**EXERCISE**
Whenever the word "puts" turns up in a line of the data below, copy that line.

**PROVIDED ENTRIES**
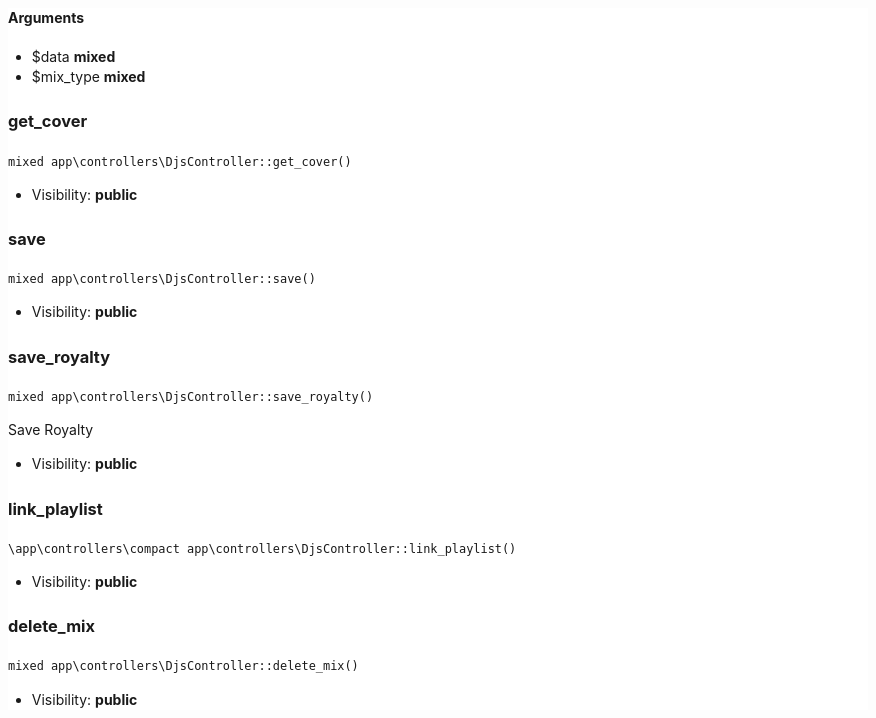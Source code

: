 
#### Arguments
* $data **mixed**
* $mix_type **mixed**



### get_cover

    mixed app\controllers\DjsController::get_cover()





* Visibility: **public**




### save

    mixed app\controllers\DjsController::save()





* Visibility: **public**




### save_royalty

    mixed app\controllers\DjsController::save_royalty()

Save Royalty



* Visibility: **public**




### link_playlist

    \app\controllers\compact app\controllers\DjsController::link_playlist()





* Visibility: **public**




### delete_mix

    mixed app\controllers\DjsController::delete_mix()





* Visibility: **public**


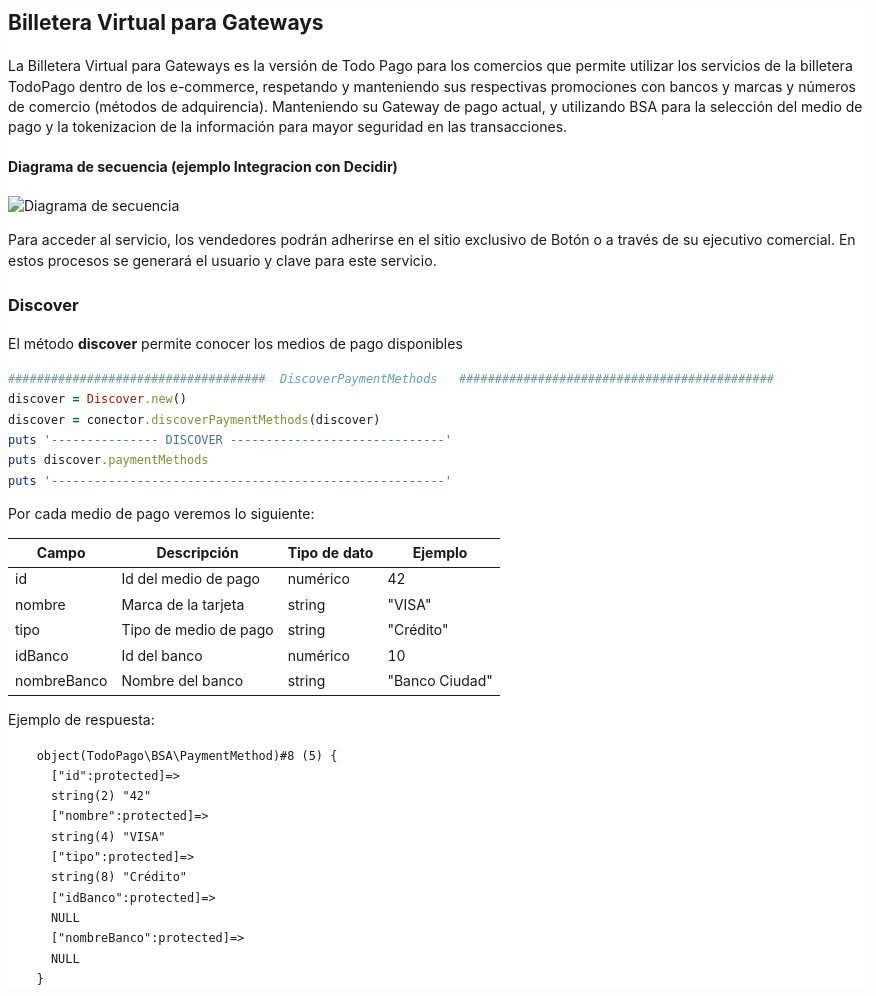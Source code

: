 <a name="BVG"></a>
## Billetera Virtual para Gateways

La Billetera Virtual para Gateways es la versión de Todo Pago para los comercios que permite utilizar los servicios de la billetera TodoPago dentro de los e-commerce, respetando y manteniendo sus respectivas promociones con bancos y marcas y números de comercio (métodos de adquirencia). Manteniendo su Gateway de pago actual, y utilizando BSA para la selección del medio de pago y la tokenizacion de la información para mayor seguridad en las transacciones.

<a name="bsa-uml"></a>
#### Diagrama de secuencia (ejemplo Integracion con Decidir)

![Diagrama de secuencia](https://raw.githubusercontent.com/guillermoluced/docbsadec/master/img/bsa-decidir-secuence.png)

Para acceder al servicio, los vendedores podrán adherirse en el sitio exclusivo de Botón o a través de su ejecutivo comercial. En estos procesos se generará el usuario y clave para este servicio.

<a name="discover"></a>
### Discover
El método **discover** permite conocer los medios de pago disponibles

```ruby	
####################################  DiscoverPaymentMethods   ############################################
discover = Discover.new()
discover = conector.discoverPaymentMethods(discover)
puts '--------------- DISCOVER ------------------------------'
puts discover.paymentMethods
puts '-------------------------------------------------------'
```

Por cada medio de pago veremos lo siguiente:

Campo       | Descripción           | Tipo de dato | Ejemplo
------------|-----------------------|--------------|--------
id          | Id del medio de pago  | numérico     | 42
nombre      | Marca de la tarjeta   | string       | "VISA"
tipo        | Tipo de medio de pago | string       | "Crédito"
idBanco     | Id del banco          | numérico     | 10
nombreBanco | Nombre del banco      | string       | "Banco Ciudad"

Ejemplo de respuesta:

```
    object(TodoPago\BSA\PaymentMethod)#8 (5) {
      ["id":protected]=>
      string(2) "42"
      ["nombre":protected]=>
      string(4) "VISA"
      ["tipo":protected]=>
      string(8) "Crédito"
      ["idBanco":protected]=>
      NULL
      ["nombreBanco":protected]=>
      NULL
    }
```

**ANSWER SECTION**
puts '--------------- DISCOVER ------------------------------'
puts discover.paymentMethods
puts '-------------------------------------------------------'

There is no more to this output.